Selenocysteine is not encoded by an independent codon, but rather by the UGA stop codon. The UGA codon is interpreted as a Sec codon, as opposed to a stop codon, by the presence of a stem-loop structure -the Sec-insertion sequence (SECIS) element- in the 3’-untranslated region of the selenoprotein mRNA. SECIS-binding protein 2 (SBP2) binds to the SECIS element and recruits the Sec-specific elongation factor carrying the Sec- tRNA[Ser] Sec to the mRNA of the selenoprotein [242].

6.1. SBP2 deficiency

The disease is caused by biallelic mutations in SECISBP2, encoding SBP2. In 10 patients from 8 different families, all had abnormal thyroid metabolism, with elevated T4 and rT3, high/normal TSH, and low T3 levels. Thyroid testing was performed due to delayed growth and delayed bone age [243]. Developmental motor and/or speech delays were seen in 5 patients, sensorineural hearing loss in 4, and progressive congenital myopathy in 2 [243]. Serum selenium concentration is low, indicating a global selenoprotein synthesis deficiency. Thyroid function abnormalities do not normalize after organic or inorganic selenium supplementation [244]. Muscle biopsy in one patient showed marked type 1 fiber predominance, with occasional minicores [245].

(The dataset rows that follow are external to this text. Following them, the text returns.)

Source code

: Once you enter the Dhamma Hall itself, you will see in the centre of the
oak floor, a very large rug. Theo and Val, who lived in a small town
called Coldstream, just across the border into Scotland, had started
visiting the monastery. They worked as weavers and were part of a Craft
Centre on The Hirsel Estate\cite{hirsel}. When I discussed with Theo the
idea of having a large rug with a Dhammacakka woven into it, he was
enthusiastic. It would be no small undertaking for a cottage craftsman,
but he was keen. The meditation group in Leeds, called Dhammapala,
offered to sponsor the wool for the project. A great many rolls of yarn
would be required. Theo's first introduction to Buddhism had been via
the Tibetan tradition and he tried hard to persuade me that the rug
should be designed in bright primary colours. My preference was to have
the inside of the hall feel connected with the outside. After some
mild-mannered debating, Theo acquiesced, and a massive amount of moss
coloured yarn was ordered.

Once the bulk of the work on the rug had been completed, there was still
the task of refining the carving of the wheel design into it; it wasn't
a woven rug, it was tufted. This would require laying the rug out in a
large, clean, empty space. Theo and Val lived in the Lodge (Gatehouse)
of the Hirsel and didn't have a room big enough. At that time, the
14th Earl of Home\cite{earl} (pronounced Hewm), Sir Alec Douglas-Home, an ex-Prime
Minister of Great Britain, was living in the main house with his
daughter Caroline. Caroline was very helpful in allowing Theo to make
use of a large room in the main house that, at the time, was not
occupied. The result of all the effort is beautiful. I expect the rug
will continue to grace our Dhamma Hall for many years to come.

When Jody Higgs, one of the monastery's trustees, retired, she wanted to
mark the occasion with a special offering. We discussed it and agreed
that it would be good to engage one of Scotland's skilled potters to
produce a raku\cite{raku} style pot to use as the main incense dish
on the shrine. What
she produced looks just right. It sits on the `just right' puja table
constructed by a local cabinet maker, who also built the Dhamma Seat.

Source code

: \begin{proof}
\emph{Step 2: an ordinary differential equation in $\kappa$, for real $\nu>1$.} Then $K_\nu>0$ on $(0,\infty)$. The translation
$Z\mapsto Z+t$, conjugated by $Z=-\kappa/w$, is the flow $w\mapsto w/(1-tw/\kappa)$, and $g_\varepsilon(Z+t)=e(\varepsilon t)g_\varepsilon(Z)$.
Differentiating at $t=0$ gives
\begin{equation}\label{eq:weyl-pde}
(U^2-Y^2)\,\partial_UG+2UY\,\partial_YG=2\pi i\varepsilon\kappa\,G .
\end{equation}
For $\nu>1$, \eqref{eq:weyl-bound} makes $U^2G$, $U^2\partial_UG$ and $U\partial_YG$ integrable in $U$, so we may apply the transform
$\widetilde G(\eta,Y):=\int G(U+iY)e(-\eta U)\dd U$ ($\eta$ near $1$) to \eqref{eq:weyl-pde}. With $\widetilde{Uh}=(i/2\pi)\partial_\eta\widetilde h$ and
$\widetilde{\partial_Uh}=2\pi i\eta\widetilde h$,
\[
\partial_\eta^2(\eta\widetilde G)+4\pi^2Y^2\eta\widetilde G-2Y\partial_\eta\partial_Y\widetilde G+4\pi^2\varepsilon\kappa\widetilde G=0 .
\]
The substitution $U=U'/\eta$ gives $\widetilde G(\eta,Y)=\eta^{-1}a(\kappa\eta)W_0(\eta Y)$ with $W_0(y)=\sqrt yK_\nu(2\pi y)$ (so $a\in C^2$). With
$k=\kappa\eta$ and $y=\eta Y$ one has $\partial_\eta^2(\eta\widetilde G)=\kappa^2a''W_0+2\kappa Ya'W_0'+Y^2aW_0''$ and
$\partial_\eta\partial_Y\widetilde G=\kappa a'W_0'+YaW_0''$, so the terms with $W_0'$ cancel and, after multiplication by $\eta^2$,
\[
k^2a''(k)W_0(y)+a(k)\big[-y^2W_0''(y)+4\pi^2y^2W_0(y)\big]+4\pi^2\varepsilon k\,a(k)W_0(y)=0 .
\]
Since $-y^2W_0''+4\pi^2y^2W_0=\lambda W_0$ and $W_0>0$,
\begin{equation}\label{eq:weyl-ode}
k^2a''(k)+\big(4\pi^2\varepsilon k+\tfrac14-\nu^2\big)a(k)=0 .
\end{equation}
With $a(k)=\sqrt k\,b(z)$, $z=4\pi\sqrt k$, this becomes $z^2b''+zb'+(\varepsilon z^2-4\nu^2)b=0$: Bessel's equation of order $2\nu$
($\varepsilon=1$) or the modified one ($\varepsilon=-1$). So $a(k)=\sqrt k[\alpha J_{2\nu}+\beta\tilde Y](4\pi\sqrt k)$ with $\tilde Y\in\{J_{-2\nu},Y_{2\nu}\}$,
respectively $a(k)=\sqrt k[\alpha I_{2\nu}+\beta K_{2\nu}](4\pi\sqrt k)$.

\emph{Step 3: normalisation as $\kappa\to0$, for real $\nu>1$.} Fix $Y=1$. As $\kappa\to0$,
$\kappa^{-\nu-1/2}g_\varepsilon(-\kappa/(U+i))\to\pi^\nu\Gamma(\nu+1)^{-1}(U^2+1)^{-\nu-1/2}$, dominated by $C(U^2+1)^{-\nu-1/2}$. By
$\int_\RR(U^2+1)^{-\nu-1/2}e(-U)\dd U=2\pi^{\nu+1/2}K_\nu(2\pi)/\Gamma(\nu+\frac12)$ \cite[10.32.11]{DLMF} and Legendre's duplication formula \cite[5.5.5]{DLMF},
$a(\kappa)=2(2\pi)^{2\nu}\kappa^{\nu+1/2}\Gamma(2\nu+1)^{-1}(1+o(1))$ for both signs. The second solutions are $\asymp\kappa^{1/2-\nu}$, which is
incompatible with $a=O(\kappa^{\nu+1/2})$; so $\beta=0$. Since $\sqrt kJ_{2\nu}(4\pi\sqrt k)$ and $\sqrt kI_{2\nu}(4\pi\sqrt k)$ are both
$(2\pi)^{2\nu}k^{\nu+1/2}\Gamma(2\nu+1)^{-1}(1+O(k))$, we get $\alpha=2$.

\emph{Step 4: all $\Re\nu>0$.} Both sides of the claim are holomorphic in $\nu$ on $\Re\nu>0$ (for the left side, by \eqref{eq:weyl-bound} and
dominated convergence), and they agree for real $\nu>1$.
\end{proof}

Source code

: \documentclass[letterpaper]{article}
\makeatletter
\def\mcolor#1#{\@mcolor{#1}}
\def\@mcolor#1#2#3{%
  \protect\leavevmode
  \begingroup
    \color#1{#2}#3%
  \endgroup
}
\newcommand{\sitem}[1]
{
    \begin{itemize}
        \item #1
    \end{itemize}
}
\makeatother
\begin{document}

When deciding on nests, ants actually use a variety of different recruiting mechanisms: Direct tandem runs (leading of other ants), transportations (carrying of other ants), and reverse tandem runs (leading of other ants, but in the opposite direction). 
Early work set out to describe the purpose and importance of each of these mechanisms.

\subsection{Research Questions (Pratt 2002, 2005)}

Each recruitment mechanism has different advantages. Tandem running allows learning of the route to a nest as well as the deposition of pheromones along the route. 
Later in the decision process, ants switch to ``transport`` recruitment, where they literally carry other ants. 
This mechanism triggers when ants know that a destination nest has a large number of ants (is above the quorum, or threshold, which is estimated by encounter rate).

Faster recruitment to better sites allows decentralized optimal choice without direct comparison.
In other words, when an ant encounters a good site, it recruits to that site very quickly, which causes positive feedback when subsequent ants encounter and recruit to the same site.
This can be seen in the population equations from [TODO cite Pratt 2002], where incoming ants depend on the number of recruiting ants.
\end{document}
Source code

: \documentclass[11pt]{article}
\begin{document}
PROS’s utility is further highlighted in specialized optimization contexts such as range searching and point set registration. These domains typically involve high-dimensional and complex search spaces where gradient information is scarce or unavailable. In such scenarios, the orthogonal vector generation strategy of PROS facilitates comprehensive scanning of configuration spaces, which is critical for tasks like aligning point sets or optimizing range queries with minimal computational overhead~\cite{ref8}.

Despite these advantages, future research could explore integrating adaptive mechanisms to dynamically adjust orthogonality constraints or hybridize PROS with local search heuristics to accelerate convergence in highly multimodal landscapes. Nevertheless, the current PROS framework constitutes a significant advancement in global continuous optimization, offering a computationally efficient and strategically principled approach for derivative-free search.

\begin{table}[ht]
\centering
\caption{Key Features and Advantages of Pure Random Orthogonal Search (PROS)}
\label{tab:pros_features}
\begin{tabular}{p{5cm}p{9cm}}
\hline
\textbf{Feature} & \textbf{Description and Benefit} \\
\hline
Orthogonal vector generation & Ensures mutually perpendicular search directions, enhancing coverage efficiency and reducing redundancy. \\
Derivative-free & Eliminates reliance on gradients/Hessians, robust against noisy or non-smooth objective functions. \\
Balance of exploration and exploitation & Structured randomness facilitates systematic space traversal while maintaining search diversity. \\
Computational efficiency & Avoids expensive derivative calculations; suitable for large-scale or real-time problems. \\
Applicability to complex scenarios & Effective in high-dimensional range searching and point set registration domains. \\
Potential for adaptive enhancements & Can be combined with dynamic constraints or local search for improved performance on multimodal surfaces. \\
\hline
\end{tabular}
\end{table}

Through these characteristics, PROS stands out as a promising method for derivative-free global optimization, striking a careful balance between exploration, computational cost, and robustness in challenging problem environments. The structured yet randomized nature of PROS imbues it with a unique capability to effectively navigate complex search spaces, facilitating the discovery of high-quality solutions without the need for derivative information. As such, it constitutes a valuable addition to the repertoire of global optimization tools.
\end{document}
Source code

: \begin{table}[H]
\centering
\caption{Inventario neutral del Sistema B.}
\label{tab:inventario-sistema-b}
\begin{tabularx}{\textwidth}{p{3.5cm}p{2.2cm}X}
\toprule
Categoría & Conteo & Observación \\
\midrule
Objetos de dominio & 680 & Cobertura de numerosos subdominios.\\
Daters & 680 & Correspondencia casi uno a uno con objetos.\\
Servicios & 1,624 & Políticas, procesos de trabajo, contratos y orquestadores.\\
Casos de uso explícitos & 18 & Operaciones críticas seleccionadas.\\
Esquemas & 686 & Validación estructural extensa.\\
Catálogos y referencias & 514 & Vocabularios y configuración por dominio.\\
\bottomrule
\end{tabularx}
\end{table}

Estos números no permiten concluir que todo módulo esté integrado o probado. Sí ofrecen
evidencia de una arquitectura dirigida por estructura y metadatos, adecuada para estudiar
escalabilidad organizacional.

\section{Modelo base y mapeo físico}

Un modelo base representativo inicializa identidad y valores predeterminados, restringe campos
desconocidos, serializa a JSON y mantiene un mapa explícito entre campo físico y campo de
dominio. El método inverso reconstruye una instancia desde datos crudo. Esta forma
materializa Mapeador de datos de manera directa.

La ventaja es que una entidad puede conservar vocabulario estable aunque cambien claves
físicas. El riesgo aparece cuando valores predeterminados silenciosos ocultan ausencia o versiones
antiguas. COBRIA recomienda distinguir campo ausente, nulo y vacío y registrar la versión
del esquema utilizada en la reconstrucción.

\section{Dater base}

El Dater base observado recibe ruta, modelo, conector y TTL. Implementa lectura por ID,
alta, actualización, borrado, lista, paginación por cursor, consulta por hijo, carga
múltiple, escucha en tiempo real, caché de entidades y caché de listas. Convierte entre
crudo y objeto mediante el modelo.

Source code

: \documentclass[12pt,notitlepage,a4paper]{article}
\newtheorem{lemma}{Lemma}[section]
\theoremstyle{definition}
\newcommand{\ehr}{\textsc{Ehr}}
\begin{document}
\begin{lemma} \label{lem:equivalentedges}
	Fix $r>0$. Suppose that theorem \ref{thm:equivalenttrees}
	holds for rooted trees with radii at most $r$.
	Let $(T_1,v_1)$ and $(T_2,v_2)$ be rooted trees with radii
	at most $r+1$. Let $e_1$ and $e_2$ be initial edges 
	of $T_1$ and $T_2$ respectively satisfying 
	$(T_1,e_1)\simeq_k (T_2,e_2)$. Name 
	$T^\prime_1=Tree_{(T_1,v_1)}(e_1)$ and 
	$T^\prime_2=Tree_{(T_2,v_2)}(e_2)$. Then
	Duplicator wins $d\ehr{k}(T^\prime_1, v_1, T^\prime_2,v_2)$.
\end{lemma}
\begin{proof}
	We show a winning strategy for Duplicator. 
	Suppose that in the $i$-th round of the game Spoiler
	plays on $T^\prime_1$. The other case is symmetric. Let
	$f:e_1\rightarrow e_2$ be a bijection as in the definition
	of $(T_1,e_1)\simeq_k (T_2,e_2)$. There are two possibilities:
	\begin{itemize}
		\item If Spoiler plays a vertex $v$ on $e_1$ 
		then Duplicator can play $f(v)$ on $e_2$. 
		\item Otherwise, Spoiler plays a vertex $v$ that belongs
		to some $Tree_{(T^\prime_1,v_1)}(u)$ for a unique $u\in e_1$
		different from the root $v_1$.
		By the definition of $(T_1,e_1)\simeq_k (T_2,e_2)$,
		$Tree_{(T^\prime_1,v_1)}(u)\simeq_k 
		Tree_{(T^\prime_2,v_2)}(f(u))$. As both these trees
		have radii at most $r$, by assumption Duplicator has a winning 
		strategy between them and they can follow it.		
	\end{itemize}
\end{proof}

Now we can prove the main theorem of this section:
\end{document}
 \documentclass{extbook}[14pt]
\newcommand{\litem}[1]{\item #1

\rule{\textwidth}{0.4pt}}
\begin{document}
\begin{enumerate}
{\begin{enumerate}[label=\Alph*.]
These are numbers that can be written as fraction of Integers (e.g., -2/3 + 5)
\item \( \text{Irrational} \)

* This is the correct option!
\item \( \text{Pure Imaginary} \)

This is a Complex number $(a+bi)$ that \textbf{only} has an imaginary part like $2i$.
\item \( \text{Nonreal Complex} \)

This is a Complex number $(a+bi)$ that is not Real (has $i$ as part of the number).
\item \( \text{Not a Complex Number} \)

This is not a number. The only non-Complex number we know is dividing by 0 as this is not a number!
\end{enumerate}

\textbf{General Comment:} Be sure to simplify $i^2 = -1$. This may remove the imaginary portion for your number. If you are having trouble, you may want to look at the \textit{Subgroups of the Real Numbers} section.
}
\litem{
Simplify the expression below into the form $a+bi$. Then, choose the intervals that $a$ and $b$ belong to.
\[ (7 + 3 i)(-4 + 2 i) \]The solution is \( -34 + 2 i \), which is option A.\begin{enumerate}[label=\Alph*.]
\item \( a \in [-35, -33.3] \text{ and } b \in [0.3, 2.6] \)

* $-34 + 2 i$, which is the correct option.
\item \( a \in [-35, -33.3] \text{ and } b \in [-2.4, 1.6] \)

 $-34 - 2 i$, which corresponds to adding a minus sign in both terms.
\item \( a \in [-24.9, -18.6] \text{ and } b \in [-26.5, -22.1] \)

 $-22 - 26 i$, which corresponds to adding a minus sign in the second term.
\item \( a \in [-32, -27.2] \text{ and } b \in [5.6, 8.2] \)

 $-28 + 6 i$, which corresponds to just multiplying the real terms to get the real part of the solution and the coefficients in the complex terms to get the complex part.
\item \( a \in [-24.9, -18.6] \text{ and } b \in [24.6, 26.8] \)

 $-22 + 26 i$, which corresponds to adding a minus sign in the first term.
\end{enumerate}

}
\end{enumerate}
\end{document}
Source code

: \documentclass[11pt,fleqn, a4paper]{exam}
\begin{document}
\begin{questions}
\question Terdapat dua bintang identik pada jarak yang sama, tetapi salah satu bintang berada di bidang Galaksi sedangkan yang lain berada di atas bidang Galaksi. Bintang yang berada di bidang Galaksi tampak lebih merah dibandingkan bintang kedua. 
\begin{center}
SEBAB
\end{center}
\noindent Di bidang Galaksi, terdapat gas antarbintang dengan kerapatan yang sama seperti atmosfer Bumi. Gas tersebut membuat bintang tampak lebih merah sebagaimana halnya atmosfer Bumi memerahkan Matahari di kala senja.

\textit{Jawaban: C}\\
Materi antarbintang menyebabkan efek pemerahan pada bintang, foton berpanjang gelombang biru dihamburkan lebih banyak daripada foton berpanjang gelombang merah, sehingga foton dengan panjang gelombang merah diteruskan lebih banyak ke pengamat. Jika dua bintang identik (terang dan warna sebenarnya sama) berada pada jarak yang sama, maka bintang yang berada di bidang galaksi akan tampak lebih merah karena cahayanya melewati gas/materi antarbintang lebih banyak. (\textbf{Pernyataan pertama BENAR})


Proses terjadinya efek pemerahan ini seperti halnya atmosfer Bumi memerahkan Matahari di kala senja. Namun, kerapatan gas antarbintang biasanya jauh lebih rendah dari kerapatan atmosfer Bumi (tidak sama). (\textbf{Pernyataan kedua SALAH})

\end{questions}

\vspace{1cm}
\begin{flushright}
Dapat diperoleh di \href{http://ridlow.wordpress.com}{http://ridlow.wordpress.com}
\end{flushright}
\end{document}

6.2. Progressive cerebello-cerebral atrophy

Caused by biallelic mutations in SEPSECS, the disease is characterized by profound intellectual disability, progressive postnatal microcephaly and spasticity, progressive atrophy of the cerebrum and cerebellum, and variable myoclonic or generalized tonic-clonic seizures [246, 247]. Neuropathology reveals subtotal laminar necrosis of the neocortex, mainly involving the parietooccipital regions, with relative sparing of the hippocampus [248]. There is severe olivopontocerebellar atrophy, involving the basis pontis, inferior olives, tegmentum of the medulla oblongata, and cerebellar cortex, the latter with thin molecular and granular layers, and subtotal loss of Purkinje cells [248]. There is also spinal cord atrophy, predominantly involving the posterior columns [248].